Your objective |
What lines below contain the string "budgets"? List them all.

-------

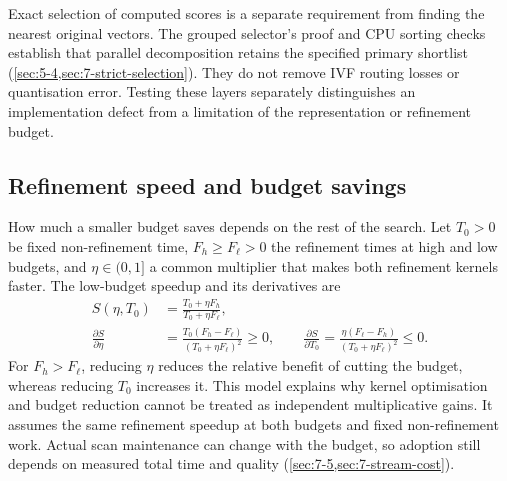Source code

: Exact selection of computed scores is a separate requirement from
finding the nearest original vectors. The grouped selector's proof and
CPU sorting checks establish that parallel decomposition retains the
specified primary shortlist (\cref{sec:5-4,sec:7-strict-selection}).
They do not remove IVF routing losses or quantisation error. Testing
these layers separately distinguishes an implementation defect from a
limitation of the representation or refinement budget.

\subsection{Refinement speed and budget savings}

How much a smaller budget saves depends on the rest of the search.
Let $T_0>0$ be fixed non-refinement time, $F_h\geq F_\ell>0$ the
refinement times at high and low budgets, and $\eta\in(0,1]$ a common
multiplier that makes both refinement kernels faster. The low-budget
speedup and its derivatives are
\begin{align}
 S(\eta,T_0)&=\frac{T_0+\eta F_h}{T_0+\eta F_\ell},
 \label{eq:8-refinement-sensitivity}\\
 \frac{\partial S}{\partial\eta}
 &=\frac{T_0(F_h-F_\ell)}{(T_0+\eta F_\ell)^2}\geq0,\qquad
 \frac{\partial S}{\partial T_0}
 =\frac{\eta(F_\ell-F_h)}{(T_0+\eta F_\ell)^2}\leq0.\nonumber
\end{align}
For $F_h>F_\ell$, reducing $\eta$ reduces the relative benefit of
cutting the budget, whereas reducing $T_0$ increases it. This model
explains why kernel optimisation and budget reduction cannot be treated
as independent multiplicative gains. It assumes the same refinement
speedup at both budgets and fixed non-refinement work. Actual scan
maintenance can change with the budget, so adoption still depends on
measured total time and quality (\cref{sec:7-5,sec:7-stream-cost}).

-------

Task response |
refinement times at high and low budgets, and $\eta\in(0,1]$ a common
speedup at both budgets and fixed non-refinement work. Actual scan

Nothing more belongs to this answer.